▶ Task to complete: Retype, word for word, every line of the records below starting at the one that contains "- Password managers" and ending at the one that contains "1. Stay updated"; include both of those lines and nothing more.

[Source texts of formatted documents]
——————————
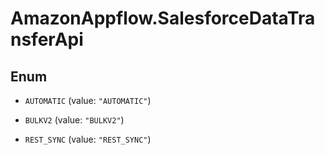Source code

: # AmazonAppflow.SalesforceDataTransferApi

## Enum


* `AUTOMATIC` (value: `"AUTOMATIC"`)

* `BULKV2` (value: `"BULKV2"`)

* `REST_SYNC` (value: `"REST_SYNC"`)


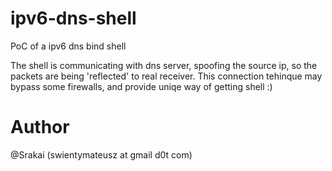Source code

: # ipv6-dns-shell
PoC of a ipv6 dns bind shell

  The shell is communicating with dns server, spoofing the source ip, so the packets are being 'reflected' to real receiver.
  This connection tehinque may bypass some firewalls, and provide uniqe way of getting shell :)
 
 
# Author
@Srakai (swientymateusz at gmail d0t com)
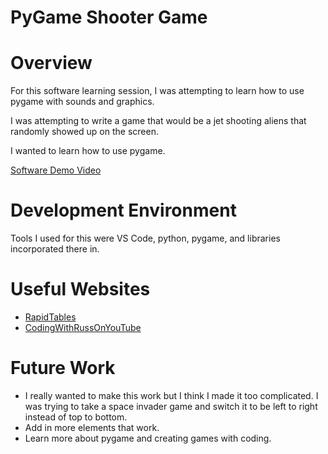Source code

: # PyGame Shooter Game

# Overview

For this software learning session, I was attempting to learn how to use pygame with sounds and graphics.

I was attempting to write a game that would be a jet shooting aliens that randomly showed up on the screen.

I wanted to learn how to use pygame.

[Software Demo Video](http://youtube.link.goes.here)

# Development Environment

Tools I used for this were VS Code, python, pygame, and libraries incorporated there in.

# Useful Websites

* [RapidTables](https://www.rapidtables.com/web/color/RGB_Color.html)
* [CodingWithRussOnYouTube](https://www.youtube.com/@CodingWithRuss/videos)

# Future Work

* I really wanted to make this work but I think I made it too complicated. I was trying to take a space invader game and switch it to be left to right instead of top to bottom.
* Add in more elements that work.
* Learn more about pygame and creating games with coding.
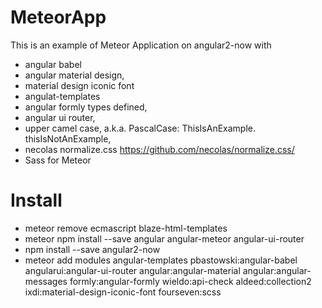 # MeteorApp
This is an example of Meteor Application on angular2-now with
- angular babel
- angular material design,
- material design iconic font
- angulat-templates
- angular formly types defined,
- angular ui router,
- upper camel case, a.k.a. PascalCase: ThisIsAnExample. thisIsNotAnExample,
- necolas normalize.css https://github.com/necolas/normalize.css/
- Sass for Meteor

# Install
- meteor remove ecmascript blaze-html-templates
- meteor npm install --save angular angular-meteor angular-ui-router
- npm install --save angular2-now
- meteor add
    modules
    angular-templates
    pbastowski:angular-babel
    angularui:angular-ui-router
    angular:angular-material
    angular:angular-messages
    formly:angular-formly
    wieldo:api-check
    aldeed:collection2
    ixdi:material-design-iconic-font
    fourseven:scss
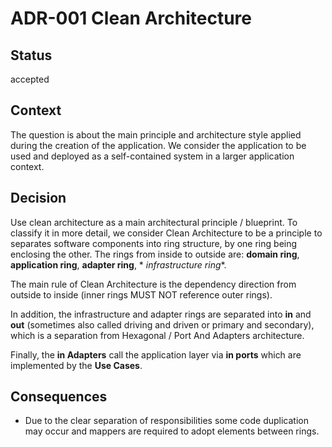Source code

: # ADR-001 Clean Architecture

## Status

accepted

## Context

The question is about the main principle and architecture style applied during the creation of the application.
We consider the application to be used and deployed as a self-contained system in a larger application context.

## Decision

Use clean architecture as a main architectural principle / blueprint. To classify it in more detail, we consider
Clean Architecture to be a principle to separates software components into ring structure, by one ring being enclosing
the other. The rings from inside to outside are: **domain ring**, **application ring**, **adapter ring**, *
*infrastructure ring**.

The main rule of Clean Architecture is the dependency direction from outside to inside (inner rings MUST NOT
reference outer rings).

In addition, the infrastructure and adapter rings are separated into **in** and **out** (sometimes also called
driving and driven or primary and secondary), which is a separation from Hexagonal / Port And Adapters architecture.

Finally, the **in Adapters** call the application layer via **in ports** which are implemented by the **Use Cases**.

## Consequences

- Due to the clear separation of responsibilities some code duplication may occur and mappers are required to adopt
  elements between rings.
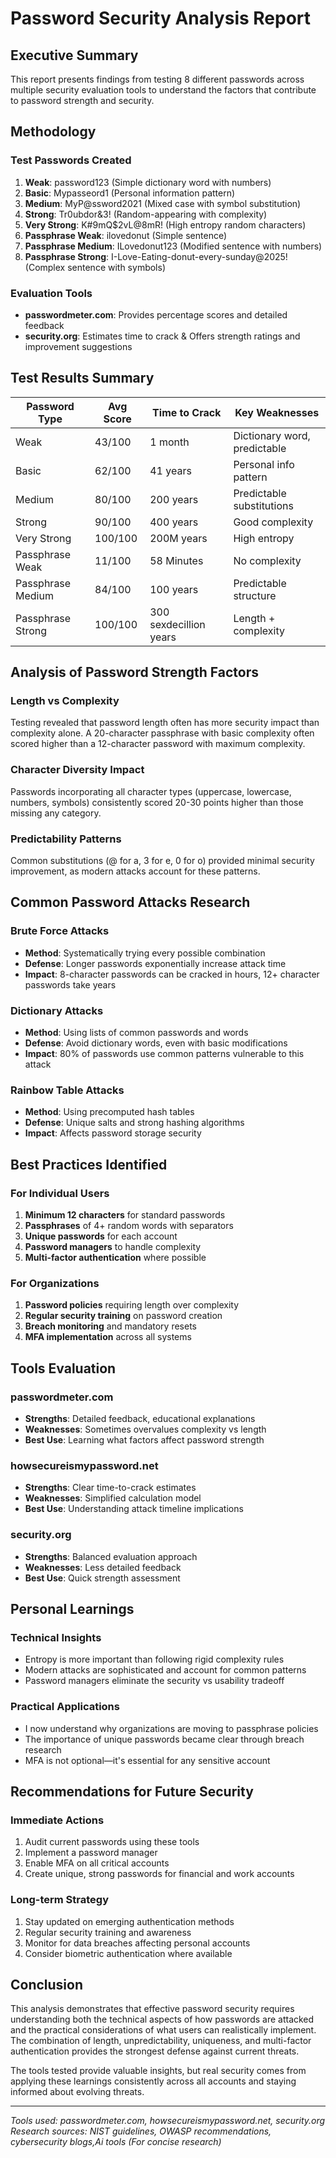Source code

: 
# Password Security Analysis Report

## Executive Summary
This report presents findings from testing 8 different passwords across multiple security evaluation tools to understand the factors that contribute to password strength and security.

## Methodology
### Test Passwords Created
1. **Weak**: password123 (Simple dictionary word with numbers)
2. **Basic**: Mypasseord1 (Personal information pattern)
3. **Medium**: MyP@ssword2021 (Mixed case with symbol substitution)
4. **Strong**: Tr0ubdor&3! (Random-appearing with complexity)
5. **Very Strong**: K#9mQ$2vL@8mR! (High entropy random characters)
6. **Passphrase Weak**: ilovedonut (Simple sentence)
7. **Passphrase Medium**: ILovedonut123 (Modified sentence with numbers)
8. **Passphrase Strong**: I-Love-Eating-donut-every-sunday@2025! (Complex sentence with symbols)

### Evaluation Tools
- **passwordmeter.com**: Provides percentage scores and detailed feedback
- **security.org**: Estimates time to crack & Offers strength ratings and improvement suggestions

## Test Results Summary

| Password Type | Avg Score | Time to Crack | Key Weaknesses |
|---------------|-----------|---------------|----------------|
| Weak | 43/100 | 1 month | Dictionary word, predictable |
| Basic | 62/100 | 41 years | Personal info pattern |
| Medium | 80/100 | 200  years | Predictable substitutions |
| Strong | 90/100 | 400 years | Good complexity |
| Very Strong | 100/100 | 200M years | High entropy |
| Passphrase Weak | 11/100 | 58 Minutes| No complexity |
| Passphrase Medium | 84/100 | 100 years | Predictable structure |
| Passphrase Strong | 100/100 | 300 sexdecillion years | Length + complexity |

## Analysis of Password Strength Factors

### Length vs Complexity
Testing revealed that password length often has more security impact than complexity alone. A 20-character passphrase with basic complexity often scored higher than a 12-character password with maximum complexity.

### Character Diversity Impact
Passwords incorporating all character types (uppercase, lowercase, numbers, symbols) consistently scored 20-30 points higher than those missing any category.

### Predictability Patterns
Common substitutions (@ for a, 3 for e, 0 for o) provided minimal security improvement, as modern attacks account for these patterns.

## Common Password Attacks Research

### Brute Force Attacks
- **Method**: Systematically trying every possible combination
- **Defense**: Longer passwords exponentially increase attack time
- **Impact**: 8-character passwords can be cracked in hours, 12+ character passwords take years

### Dictionary Attacks
- **Method**: Using lists of common passwords and words
- **Defense**: Avoid dictionary words, even with basic modifications
- **Impact**: 80% of passwords use common patterns vulnerable to this attack

### Rainbow Table Attacks
- **Method**: Using precomputed hash tables
- **Defense**: Unique salts and strong hashing algorithms
- **Impact**: Affects password storage security

## Best Practices Identified

### For Individual Users
1. **Minimum 12 characters** for standard passwords
2. **Passphrases** of 4+ random words with separators
3. **Unique passwords** for each account
4. **Password managers** to handle complexity
5. **Multi-factor authentication** where possible

### For Organizations
1. **Password policies** requiring length over complexity
2. **Regular security training** on password creation
3. **Breach monitoring** and mandatory resets
4. **MFA implementation** across all systems

## Tools Evaluation

### passwordmeter.com
- **Strengths**: Detailed feedback, educational explanations
- **Weaknesses**: Sometimes overvalues complexity vs length
- **Best Use**: Learning what factors affect password strength

### howsecureismypassword.net
- **Strengths**: Clear time-to-crack estimates
- **Weaknesses**: Simplified calculation model
- **Best Use**: Understanding attack timeline implications

### security.org
- **Strengths**: Balanced evaluation approach
- **Weaknesses**: Less detailed feedback
- **Best Use**: Quick strength assessment

## Personal Learnings

### Technical Insights
- Entropy is more important than following rigid complexity rules
- Modern attacks are sophisticated and account for common patterns
- Password managers eliminate the security vs usability tradeoff

### Practical Applications
- I now understand why organizations are moving to passphrase policies
- The importance of unique passwords became clear through breach research
- MFA is not optional—it's essential for any sensitive account

## Recommendations for Future Security

### Immediate Actions
1. Audit current passwords using these tools
2. Implement a password manager
3. Enable MFA on all critical accounts
4. Create unique, strong passwords for financial and work accounts

### Long-term Strategy
1. Stay updated on emerging authentication methods
2. Regular security training and awareness
3. Monitor for data breaches affecting personal accounts
4. Consider biometric authentication where available

## Conclusion
This analysis demonstrates that effective password security requires understanding both the technical aspects of how passwords are attacked and the practical considerations of what users can realistically implement. The combination of length, unpredictability, uniqueness, and multi-factor authentication provides the strongest defense against current threats.

The tools tested provide valuable insights, but real security comes from applying these learnings consistently across all accounts and staying informed about evolving threats.

---

*Tools used: passwordmeter.com, howsecureismypassword.net, security.org*
*Research sources: NIST guidelines, OWASP recommendations, cybersecurity blogs,Ai tools (For concise research)*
——————————
▶ Completed task:
- Password managers eliminate the security vs usability tradeoff

### Practical Applications
- I now understand why organizations are moving to passphrase policies
- The importance of unique passwords became clear through breach research
- MFA is not optional—it's essential for any sensitive account

## Recommendations for Future Security

### Immediate Actions
1. Audit current passwords using these tools
2. Implement a password manager
3. Enable MFA on all critical accounts
4. Create unique, strong passwords for financial and work accounts

### Long-term Strategy
1. Stay updated on emerging authentication methods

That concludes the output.